++++ Excerpted data

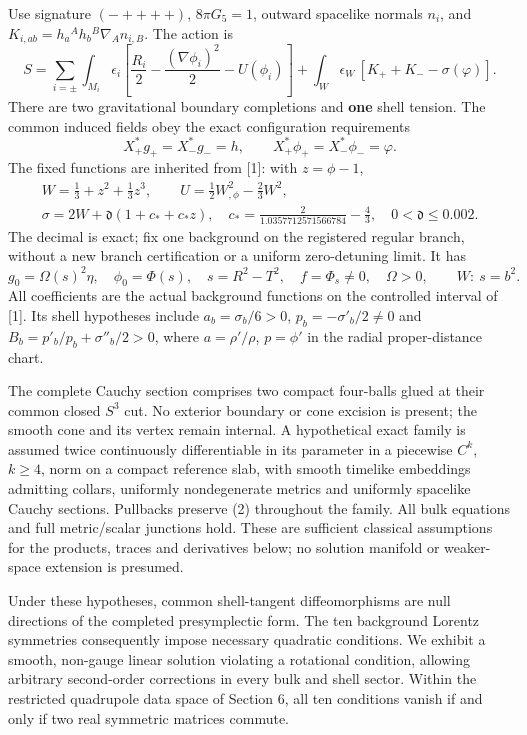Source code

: \documentclass[
  10pt,
]{article}
\begin{document}
Use signature \((-++++)\), \(8\pi G_5=1\), outward spacelike normals
\(n_i\), and \(K_{i,ab}=h_a{}^Ah_b{}^B\nabla_A n_{i,B}\). The action is
\[
 S=\sum_{i=\pm}\int_{M_i}\epsilon_i
 \left[\frac{R_i}{2}-\frac{(\nabla\phi_i)^2}{2}-U(\phi_i)\right]
 +\int_W\epsilon_W\,[K_++K_--\sigma(\varphi)].             \tag{1}
\] There are two gravitational boundary completions and \textbf{one}
shell tension. The common induced fields obey the exact configuration
requirements \[
 X_+^*g_+=X_-^*g_-=h,\qquad
 X_+^*\phi_+=X_-^*\phi_-=\varphi.                         \tag{2}
\] The fixed functions are inherited from {[}1{]}: with \(z=\phi-1\), \[
 \begin{gathered}
 W=\tfrac13+z^2+\tfrac13z^3,\qquad
 U=\tfrac12W_{,\phi}^2-\tfrac23W^2,\\
 \sigma=2W+\mathfrak d(1+c_*+c_*z),\quad
 c_*=\frac2{1.0357712571566784}-\frac43,\quad
 0<\mathfrak d\le0.002 .
 \end{gathered}                                           \tag{3}
\] The decimal is exact; fix one background on the registered regular
branch, without a new branch certification or a uniform zero-detuning
limit. It has \[
 g_0=\Omega(s)^2\eta,\quad\phi_0=\Phi(s),\quad
 s=R^2-T^2,\quad f=\Phi_s\ne0,\quad\Omega>0,
 \qquad W:\ s=b^2.                                      \tag{4}
\] All coefficients are the actual background functions on the
controlled interval of {[}1{]}. Its shell hypotheses include
\(a_b=\sigma_b/6>0\), \(p_b=-\sigma'_b/2\ne0\) and
\(B_b=p'_b/p_b+\sigma''_b/2>0\), where \(a=\rho'/\rho\), \(p=\phi'\) in
the radial proper-distance chart.

The complete Cauchy section comprises two compact four-balls glued at
their common closed \(S^3\) cut. No exterior boundary or cone excision
is present; the smooth cone and its vertex remain internal. A
hypothetical exact family is assumed twice continuously differentiable
in its parameter in a piecewise \(C^k\), \(k\ge4\), norm on a compact
reference slab, with smooth timelike embeddings admitting collars,
uniformly nondegenerate metrics and uniformly spacelike Cauchy sections.
Pullbacks preserve (2) throughout the family. All bulk equations and
full metric/scalar junctions hold. These are sufficient classical
assumptions for the products, traces and derivatives below; no solution
manifold or weaker-space extension is presumed.

Under these hypotheses, common shell-tangent diffeomorphisms are null
directions of the completed presymplectic form. The ten background
Lorentz symmetries consequently impose necessary quadratic conditions.
We exhibit a smooth, non-gauge linear solution violating a rotational
condition, allowing arbitrary second-order corrections in every bulk and
shell sector. Within the restricted quadrupole data space of Section 6,
all ten conditions vanish if and only if two real symmetric matrices
commute.
\end{document}
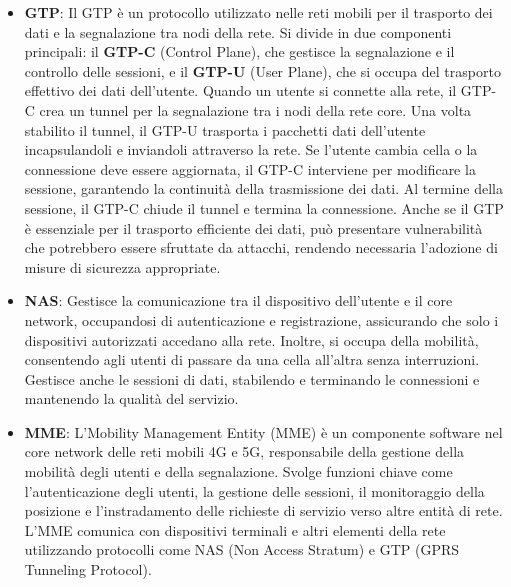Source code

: \documentclass[english]{article}
\begin{document}
\begin{itemize}
	\item \textbf{\hypertarget{GTP}{GTP}}: Il GTP è un protocollo utilizzato
	      nelle reti mobili per il trasporto dei dati e la segnalazione tra nodi della rete.
	      Si divide in due componenti principali: il \textbf{GTP-C} (Control Plane),
	      che gestisce la segnalazione e il controllo delle sessioni, e il
	      \textbf{GTP-U} (User Plane), che si occupa del trasporto
	      effettivo dei dati dell'utente. Quando un utente si connette alla rete,
	      il GTP-C crea un tunnel per la segnalazione tra i nodi della rete core.
	      Una volta stabilito il tunnel, il GTP-U trasporta i pacchetti dati dell'utente
	      incapsulandoli e inviandoli attraverso la rete. Se l'utente cambia cella o la
	      connessione deve essere aggiornata, il GTP-C interviene per modificare la sessione,
	      garantendo la continuità della trasmissione dei dati. Al termine della sessione,
	      il GTP-C chiude il tunnel e termina la connessione. Anche se il GTP è essenziale
	      per il trasporto efficiente dei dati, può presentare vulnerabilità che potrebbero
	      essere sfruttate da attacchi, rendendo necessaria l'adozione di misure di
	      sicurezza appropriate.

	\item \textbf{\hypertarget{NAS}{NAS}}: Gestisce la comunicazione tra il dispositivo dell'utente e il
	      core network, occupandosi di autenticazione e registrazione, assicurando che solo i dispositivi
	      autorizzati accedano alla rete. Inoltre, si occupa della mobilità, consentendo agli utenti di
	      passare da una cella all'altra senza interruzioni. Gestisce anche le sessioni di dati, stabilendo
	      e terminando le connessioni e mantenendo la qualità del servizio.

	\item \textbf{\hypertarget{MME}{MME}}: L'Mobility Management Entity (MME) è un componente software nel
	      core network delle reti mobili 4G e 5G, responsabile della gestione della mobilità degli utenti
	      e della segnalazione. Svolge funzioni chiave come l'autenticazione degli utenti, la gestione
	      delle sessioni,
	      il monitoraggio della posizione e l'instradamento delle richieste di servizio verso
	      altre entità di rete. L'MME comunica con dispositivi terminali e altri elementi
	      della rete utilizzando protocolli come NAS (Non Access Stratum) e
	      GTP (GPRS Tunneling Protocol).
\end{itemize}
\clearpage
\printbibliography
\end{document}
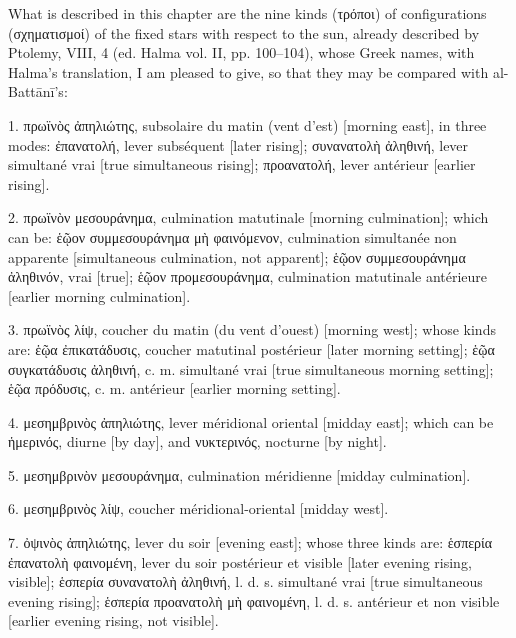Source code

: \documentclass[11pt]{article}
\newcommand{\Pg}[1]{\marginpar{\footnotesize\color{gray}#1}}
\begin{document}
\par What is described in this chapter are the nine kinds ({\greekfont τρόποι}) of configurations ({\greekfont σχηματισμοί}) of the fixed stars with respect to the sun, already described by Ptolemy, VIII, 4 (ed. Halma vol. II, pp. 100–104), whose Greek names, with Halma's translation, I am pleased to give, so that they may be compared with al-Battānī's:\par
\par 1. {\greekfont πρωϊνὸς ἀπηλιώτης}, subsolaire du matin (vent d’est) [morning east], in three modes: {\greekfont ἐπανατολή}, lever subséquent [later rising]; {\greekfont συνανατολὴ ἀληθινή}, lever simultané vrai [true simultaneous rising]; {\greekfont προανατολή}, lever antérieur [earlier rising].\par
\par 2. {\greekfont πρωϊνὸν μεσουράνημα}, culmination matutinale [morning culmination]; which can be: {\greekfont ἑῷον συμμεσουράνημα μὴ φαινόμενον}, culmination simultanée non apparente [simultaneous culmination, not apparent]; {\greekfont ἑῷον συμμεσουράνημα ἀληθινόν}, vrai [true]; {\greekfont ἑῷον προμεσουράνημα}, culmination matutinale antérieure [earlier morning culmination].\par
\par 3. {\greekfont πρωϊνὸς λίψ}, coucher du matin (du vent d’ouest) [morning west]; whose kinds are: {\greekfont ἑῷα ἐπικατάδυσις}, coucher matutinal postérieur [later morning setting]; {\greekfont ἑῷα συγκατάδυσις ἀληθινή}, c. m. simultané vrai [true simultaneous morning setting]; {\greekfont ἑῷα πρόδυσις}, c. m. antérieur [earlier morning setting].\par
\par 4. {\greekfont μεσημβρινὸς ἀπηλιώτης}, lever méridional oriental [midday east]; which can be {\greekfont ἡμερινός}, diurne [by day], and {\greekfont νυκτερινός}, nocturne [by night].\par
\par 5. {\greekfont μεσημβρινὸν μεσουράνημα}, culmination méridienne [midday culmination].\par
\par \Pg{I 285}6. {\greekfont μεσημβρινὸς λίψ}, coucher méridional-oriental [midday west].\par
\par 7. {\greekfont ὀψινὸς ἀπηλιώτης}, lever du soir [evening east]; whose three kinds are: {\greekfont ἑσπερία ἐπανατολὴ φαινομένη}, lever du soir postérieur et visible [later evening rising, visible]; {\greekfont ἑσπερία συνανατολὴ ἀληθινή}, l. d. s. simultané vrai [true simultaneous evening rising]; {\greekfont ἑσπερία προανατολὴ μὴ φαινομένη}, l. d. s. antérieur et non visible [earlier evening rising, not visible].\par
\end{document}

++++++++

- Task objective: Copy every line that includes the string "family" from the material above.

- Output of the exercise:
hypothetical exact family is assumed twice continuously differentiable
Pullbacks preserve (2) throughout the family. All bulk equations and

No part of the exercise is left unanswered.